Does paint improve the lily?
To be possess’d with double pomp,
To guard a title that was rich before,
To gild refined gold, to paint the lily,
To throw a perfume on the violet,
To smooth the ice, or add another hue
Unto the rainbow, or with taper light
To seek the beauteous eye of heaven to
garnish,
Is wasteful and ridiculous excess.
Shakespeare, The Life and Death of King
John
For my original Integris CDP outburst, go to
UltraAudio.com’s archives or
AurumAcoustics.com. Today’s essay covers an
upgrade. Now, an upgrade is always a
temptation, particularly when the component’s
designer recommends it, but could the
spectacularly good Integris possibly sound
better? It’s back from its Canadian sojourn,
and the answer is – ah, but that would slip
the bait from the hook. Read on.
Aurum Acoustic’s Derrick Moss and I have
exchanged a lot of emails, and my respect for
and reliance on his opinions have only
strengthened. He said I’d like what I hear,
and…read on. Working from the outside in,
we’ll touch briefly on the CDP’s before-and-afters.
Moss
has fashioned a trio of needle-sharp steel
spikes to replace, as an option, the unit’s
four original rubber feet. The front two screw
into the holes the feet occupied. The third
sits, centered and unfastened, toward the
rear. I wondered whether Moss would tap a
rear-center hole in a future production run
for the unfastened spike. His reply: “There’s
a reason not to secure the rear spike. One
theory has it that vibration management works
best when one end of the unit is supported
differently from the other. I experimented
with rear supports and the unsecured spike won
out.
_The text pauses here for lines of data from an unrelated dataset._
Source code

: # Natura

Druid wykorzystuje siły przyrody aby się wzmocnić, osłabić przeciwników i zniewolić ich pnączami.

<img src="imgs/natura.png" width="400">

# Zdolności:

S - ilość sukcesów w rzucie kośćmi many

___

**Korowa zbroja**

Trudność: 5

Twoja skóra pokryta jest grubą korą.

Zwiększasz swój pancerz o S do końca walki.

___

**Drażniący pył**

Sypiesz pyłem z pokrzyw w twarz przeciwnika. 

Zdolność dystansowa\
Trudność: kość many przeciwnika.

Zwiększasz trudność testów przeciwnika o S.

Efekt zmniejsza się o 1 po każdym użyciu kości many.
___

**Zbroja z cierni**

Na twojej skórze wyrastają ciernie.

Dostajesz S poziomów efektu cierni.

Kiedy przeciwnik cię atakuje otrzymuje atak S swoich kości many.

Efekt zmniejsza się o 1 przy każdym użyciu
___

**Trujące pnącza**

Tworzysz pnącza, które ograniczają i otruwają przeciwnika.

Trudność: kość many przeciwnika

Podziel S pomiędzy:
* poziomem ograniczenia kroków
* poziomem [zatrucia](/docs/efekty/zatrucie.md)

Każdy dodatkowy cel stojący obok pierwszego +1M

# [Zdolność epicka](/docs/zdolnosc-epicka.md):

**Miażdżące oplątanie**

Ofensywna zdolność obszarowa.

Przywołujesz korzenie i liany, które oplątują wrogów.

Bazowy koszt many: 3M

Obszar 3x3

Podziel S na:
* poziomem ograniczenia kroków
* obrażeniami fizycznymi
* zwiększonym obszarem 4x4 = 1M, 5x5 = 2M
More trials will ensue, but for now this
arrangement sounds best.” Before it left your
reporter’s Noble-Pile Domicile, the CDP sat
atop the second generation of Silent Running
Audio’s only generic isolation platform, the
Tremor / Less, to which I had added a quartet
of Nordost Quantum Points. (I heartily
recommend the T / L and Quantum Points as an
effective combination.)
The T / L is nicely finished in a bamboo
veneer the CDP’s spearheads would mar. Moss
disdains those diminutive pucks that intercede
’twixt surface and spike. SRA’s Kevin
Tellekamp doesn’t like them either. As
house-proud as the next bourgeois gentilhomme,
I was reluctant to disfigure an attractive
audio furnishing. A Golden Sound Pad, made of
the same tough carbon-fiber composite as
Golden Sound’s DH Square, offers a
satisfactory alternative. The spikes have
found their uncomplaining base. Moss’s
thoughts on vibration:
“I’m mainly using speculative analysis to
rationalize my findings. The vibes need to be
drained out of the component into something
that absorbs them. This something should not
itself become the means of return-trip
vibration. The Golden Sound Pad is a good
damping device, presumably a lot better than
the cabinet. [The CDP and NuForce Reference
9 SE amps occupy the top of a low wood
cabinet.] The spikes are just one aspect
of the picture. They permit the vibes to enter
the pad below. Their fine points operate as a
high-pressure coupling that assist the vibes
in crossing the boundary. Make that transition
too soft or bouncy, or apply it with
inadequate pressure, and the vibes return to
their source. Well, sort of….
“Our spike is really a cone. The broad top
surface couples well with the bottom of the
component. A slender spike would not be as
effective. By screwing the front pair on
tightly we get better coupling, about the same
as increasing the cone’s effective mass
several fold. Unthreading this type of spike,
where the coupling area is a design feature,
in order to adjust component leveling reduces
its usefulness. Likewise, securing a cone with
two-way tape or something similar decouples
the spike from the component. These are
no-no’s.
“There’s microanalysis and then there’s the
big picture, and you have to identify and
address both. We want to optimize the junction
of the cone to the component, the cone tip to
the supporting damping device, that to the
rest of the rack, and then on to the floor.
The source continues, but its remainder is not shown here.